» **Assignment**
Below are entries; tally how many lines hold the string "codice" and answer with only that figure.

» **Records shown**
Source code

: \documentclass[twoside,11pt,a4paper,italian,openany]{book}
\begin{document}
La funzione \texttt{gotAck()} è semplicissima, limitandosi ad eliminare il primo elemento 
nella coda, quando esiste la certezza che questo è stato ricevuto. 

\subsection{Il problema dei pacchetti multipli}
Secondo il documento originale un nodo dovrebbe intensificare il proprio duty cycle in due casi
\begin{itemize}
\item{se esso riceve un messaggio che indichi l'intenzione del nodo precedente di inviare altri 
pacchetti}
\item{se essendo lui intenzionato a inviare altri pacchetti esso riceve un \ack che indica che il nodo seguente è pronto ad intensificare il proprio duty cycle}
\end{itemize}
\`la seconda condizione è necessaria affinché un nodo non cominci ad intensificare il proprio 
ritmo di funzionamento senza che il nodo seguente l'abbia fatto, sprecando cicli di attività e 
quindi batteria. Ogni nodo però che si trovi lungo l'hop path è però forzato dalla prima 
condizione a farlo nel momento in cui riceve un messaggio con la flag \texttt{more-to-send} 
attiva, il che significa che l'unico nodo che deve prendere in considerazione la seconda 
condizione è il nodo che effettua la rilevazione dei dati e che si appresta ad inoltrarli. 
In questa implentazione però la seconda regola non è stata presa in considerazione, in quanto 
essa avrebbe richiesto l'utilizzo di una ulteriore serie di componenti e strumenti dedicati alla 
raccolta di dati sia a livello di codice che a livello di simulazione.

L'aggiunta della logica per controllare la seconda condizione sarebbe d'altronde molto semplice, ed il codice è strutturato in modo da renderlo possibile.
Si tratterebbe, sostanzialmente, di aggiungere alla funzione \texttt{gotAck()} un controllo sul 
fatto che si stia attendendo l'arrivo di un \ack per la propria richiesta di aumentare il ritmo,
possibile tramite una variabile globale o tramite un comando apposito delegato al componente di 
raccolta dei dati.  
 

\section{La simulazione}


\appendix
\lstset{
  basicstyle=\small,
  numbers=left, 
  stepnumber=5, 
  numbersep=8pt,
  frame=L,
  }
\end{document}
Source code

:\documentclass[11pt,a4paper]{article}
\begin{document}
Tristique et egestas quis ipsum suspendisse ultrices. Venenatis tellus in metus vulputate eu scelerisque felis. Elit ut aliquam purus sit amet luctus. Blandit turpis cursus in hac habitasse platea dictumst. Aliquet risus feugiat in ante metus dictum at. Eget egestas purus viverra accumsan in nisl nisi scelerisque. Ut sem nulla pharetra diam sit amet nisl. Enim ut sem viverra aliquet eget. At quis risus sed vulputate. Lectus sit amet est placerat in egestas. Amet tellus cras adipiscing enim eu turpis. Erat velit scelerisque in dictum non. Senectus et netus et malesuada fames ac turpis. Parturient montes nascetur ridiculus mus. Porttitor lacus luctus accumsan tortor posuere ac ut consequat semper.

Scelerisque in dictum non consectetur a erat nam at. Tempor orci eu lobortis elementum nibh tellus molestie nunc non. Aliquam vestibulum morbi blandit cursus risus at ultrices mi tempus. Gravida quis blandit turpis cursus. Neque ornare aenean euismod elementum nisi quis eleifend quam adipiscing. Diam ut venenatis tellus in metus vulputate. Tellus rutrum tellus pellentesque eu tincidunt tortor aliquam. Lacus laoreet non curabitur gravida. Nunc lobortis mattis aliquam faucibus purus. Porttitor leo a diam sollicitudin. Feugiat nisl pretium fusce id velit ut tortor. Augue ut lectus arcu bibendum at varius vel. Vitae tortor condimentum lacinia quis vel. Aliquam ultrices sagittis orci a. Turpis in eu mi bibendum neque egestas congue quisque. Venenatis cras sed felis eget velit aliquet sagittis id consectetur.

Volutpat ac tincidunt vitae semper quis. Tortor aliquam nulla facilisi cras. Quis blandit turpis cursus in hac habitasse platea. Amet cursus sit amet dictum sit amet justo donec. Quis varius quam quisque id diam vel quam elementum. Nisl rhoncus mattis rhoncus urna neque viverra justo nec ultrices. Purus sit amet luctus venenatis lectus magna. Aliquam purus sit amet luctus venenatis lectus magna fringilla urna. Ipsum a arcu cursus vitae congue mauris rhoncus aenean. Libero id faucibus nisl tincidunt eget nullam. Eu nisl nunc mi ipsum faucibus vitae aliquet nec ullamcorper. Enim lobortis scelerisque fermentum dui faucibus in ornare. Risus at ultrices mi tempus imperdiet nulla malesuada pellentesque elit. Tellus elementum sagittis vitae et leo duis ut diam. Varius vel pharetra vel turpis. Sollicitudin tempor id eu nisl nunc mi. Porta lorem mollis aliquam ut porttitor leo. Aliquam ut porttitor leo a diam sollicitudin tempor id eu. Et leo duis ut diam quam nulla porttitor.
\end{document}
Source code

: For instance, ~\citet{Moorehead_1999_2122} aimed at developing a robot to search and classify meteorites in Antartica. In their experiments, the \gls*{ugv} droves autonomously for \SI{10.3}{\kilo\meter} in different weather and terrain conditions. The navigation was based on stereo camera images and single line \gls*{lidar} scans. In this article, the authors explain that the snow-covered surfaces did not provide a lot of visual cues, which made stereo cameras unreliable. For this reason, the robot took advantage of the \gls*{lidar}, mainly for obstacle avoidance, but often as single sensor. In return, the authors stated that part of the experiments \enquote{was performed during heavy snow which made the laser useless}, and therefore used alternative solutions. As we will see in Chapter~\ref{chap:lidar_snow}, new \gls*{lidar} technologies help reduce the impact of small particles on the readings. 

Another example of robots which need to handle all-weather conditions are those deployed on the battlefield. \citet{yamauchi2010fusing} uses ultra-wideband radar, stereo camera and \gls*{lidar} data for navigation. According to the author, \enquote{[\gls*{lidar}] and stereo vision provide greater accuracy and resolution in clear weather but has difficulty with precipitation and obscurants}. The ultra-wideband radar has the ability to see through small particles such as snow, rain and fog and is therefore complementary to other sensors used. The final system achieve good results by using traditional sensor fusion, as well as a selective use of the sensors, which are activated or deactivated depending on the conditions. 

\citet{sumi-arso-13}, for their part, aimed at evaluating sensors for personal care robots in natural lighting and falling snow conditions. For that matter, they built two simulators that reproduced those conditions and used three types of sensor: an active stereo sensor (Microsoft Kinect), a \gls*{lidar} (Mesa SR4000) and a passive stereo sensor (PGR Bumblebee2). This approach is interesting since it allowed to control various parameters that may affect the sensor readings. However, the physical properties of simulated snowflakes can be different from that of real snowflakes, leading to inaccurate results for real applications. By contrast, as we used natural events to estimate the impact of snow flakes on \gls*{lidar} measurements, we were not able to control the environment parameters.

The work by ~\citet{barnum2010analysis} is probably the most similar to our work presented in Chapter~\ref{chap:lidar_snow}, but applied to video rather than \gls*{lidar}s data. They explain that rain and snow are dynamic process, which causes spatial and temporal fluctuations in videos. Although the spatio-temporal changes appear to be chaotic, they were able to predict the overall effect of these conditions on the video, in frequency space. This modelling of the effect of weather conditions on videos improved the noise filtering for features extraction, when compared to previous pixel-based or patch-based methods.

» **Reply**
2